Spain’s PM opens up pro-immigration policy

Copyright: European Union

Spanish Prime Minister Pedro Sánchez unveiled plans for promoting immigration to the country to help its growth and to fill in job positions.

The PM was speaking in the Spanish parliament on Wednesday when he exposed his new policy, a sharp contrast with most European leaders in a time when most countries are looking for ways to curb immigration after surges in far-right support. Sanchez presented Spain’s choice as binary: “Spain needs to choose between being an open and prosperous country or a closed-off, poor country.” He also recalled recent Spanish history, by mentioning the “more than two million Spaniards” that left the country during the regime of Francisco Franco. “We Spaniards are children of emigration, we are not going to be the parents of xenophobia,” he said, mentioning a “moral debt” the country owes to older generations.

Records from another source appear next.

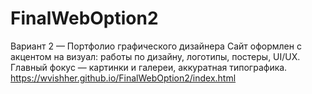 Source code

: # FinalWebOption2

Вариант 2 — Портфолио графического дизайнера
Сайт оформлен с акцентом на визуал: работы по дизайну, логотипы, постеры, UI/UX.
Главный фокус — картинки и галереи, аккуратная типографика.
https://wvishher.github.io/FinalWebOption2/index.html
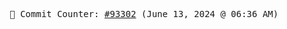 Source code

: <p align="center">
    <samp>
        📮 Commit Counter: <a href="https://github.com/Javascript-void0/Javascript-void0/commits/main">#93302</a> (June 13, 2024 @ 06:36 AM)
    </samp>
</p> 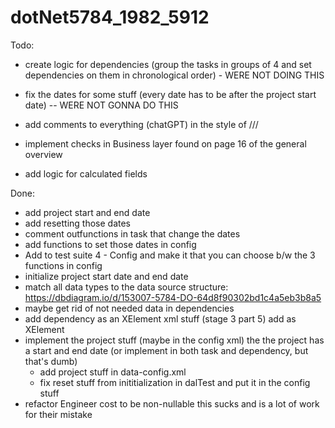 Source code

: # dotNet5784_1982_5912

Todo:
- create logic for dependencies (group the tasks in groups of 4 and set dependencies on them in chronological order) - WERE NOT DOING THIS
- fix the dates for some stuff (every date has to be after the project start date) -- WERE NOT GONNA DO THIS
- add comments to everything (chatGPT) in the style of ///


- implement checks in Business layer found on page 16 of the general overview
- add logic for calculated fields






Done:
- add project start and end date
- add resetting those dates
- comment outfunctions in task that change the dates
- add functions to set those dates in config
- Add to test suite 4 - Config and make it that you can choose b/w the 3 functions in config
- initialize project start date and end date
- match all data types to the data source structure: https://dbdiagram.io/d/153007-5784-DO-64d8f90302bd1c4a5eb3b8a5
- maybe get rid of not needed data in dependencies
- add dependency as an XElement xml stuff (stage 3 part 5) add as XElement
- implement the project stuff (maybe in the config xml) the the project has a start and end date (or implement in both task and dependency, but that's dumb)
	- add project stuff in data-config.xml
	- fix reset stuff from inititialization in dalTest and put it in the config stuff
- refactor Engineer cost to be non-nullable this sucks and is a lot of work for their mistake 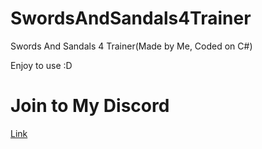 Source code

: # SwordsAndSandals4Trainer
Swords And Sandals 4 Trainer(Made by Me, Coded on C#)

Enjoy to use :D

# Join to My Discord
[Link](https://discord.gg/qcSfbVQXjq)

The choice to welcome immigration with more resources for integration and less red tape for residency applications has also pragmatic aspects.

“We have elderly people who need a caregiver and can’t find one. Companies that are looking for programmers, technicians, bricklayers and cannot find them. Rural schools that need children so that they don’t have to close their doors,” Sánchez said, adding also that migrants tend to work more and have less access to social services. According to the OECD, Spain’s high level of migration is helping the country with filling job vacancies in the labour market.

Sánchez’s migrant’s stance will surely stir local far-right party Vox and a conservative People’s Party that it is getting an increasingly hard stance on migrants. However, Sánchez seemed ready for the confrontation and urged Spaniards to not fall for stereotypes and prejudices about migrants.

“I want citizens to understand that this is not a battle between Spaniards and foreigners, or Christians and Muslims or saints and criminals. It is a battle between truth and lies, between tales and data, between what is in the interests of our society and the interests of a few who see fear and hatred of foreigners as their only path to power.”